### Directions for this task
Lines with the word "does" in them are the ones to copy from the records.

(Collected data)

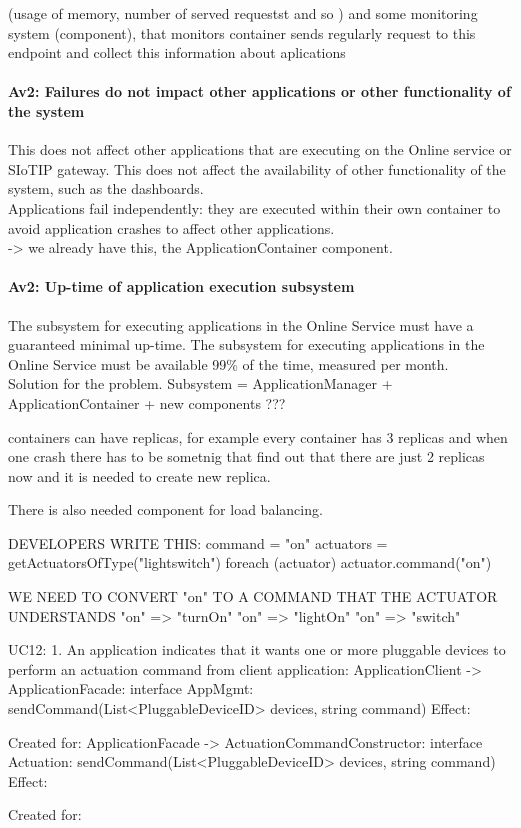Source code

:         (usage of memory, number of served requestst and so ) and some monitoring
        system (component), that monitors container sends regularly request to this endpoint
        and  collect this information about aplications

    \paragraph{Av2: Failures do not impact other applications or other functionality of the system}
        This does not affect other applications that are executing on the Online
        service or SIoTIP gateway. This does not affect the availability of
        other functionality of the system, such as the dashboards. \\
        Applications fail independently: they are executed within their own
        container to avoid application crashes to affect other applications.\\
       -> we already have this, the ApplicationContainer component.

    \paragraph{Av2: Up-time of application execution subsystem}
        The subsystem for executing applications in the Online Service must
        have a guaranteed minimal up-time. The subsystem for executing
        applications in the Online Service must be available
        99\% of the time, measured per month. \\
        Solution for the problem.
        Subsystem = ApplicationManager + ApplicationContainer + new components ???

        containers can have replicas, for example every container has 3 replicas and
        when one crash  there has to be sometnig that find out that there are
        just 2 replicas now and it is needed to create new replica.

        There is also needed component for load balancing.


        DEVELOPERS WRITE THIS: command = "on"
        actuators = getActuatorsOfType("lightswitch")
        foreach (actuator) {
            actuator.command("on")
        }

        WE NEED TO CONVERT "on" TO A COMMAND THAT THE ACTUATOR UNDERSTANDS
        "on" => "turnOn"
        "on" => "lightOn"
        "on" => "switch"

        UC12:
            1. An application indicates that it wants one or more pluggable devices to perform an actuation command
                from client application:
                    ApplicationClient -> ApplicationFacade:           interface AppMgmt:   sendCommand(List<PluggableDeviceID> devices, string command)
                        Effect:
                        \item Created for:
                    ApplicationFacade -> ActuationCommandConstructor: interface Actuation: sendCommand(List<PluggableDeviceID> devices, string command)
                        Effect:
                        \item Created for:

### Reply
        This does not affect other applications that are executing on the Online
        service or SIoTIP gateway. This does not affect the availability of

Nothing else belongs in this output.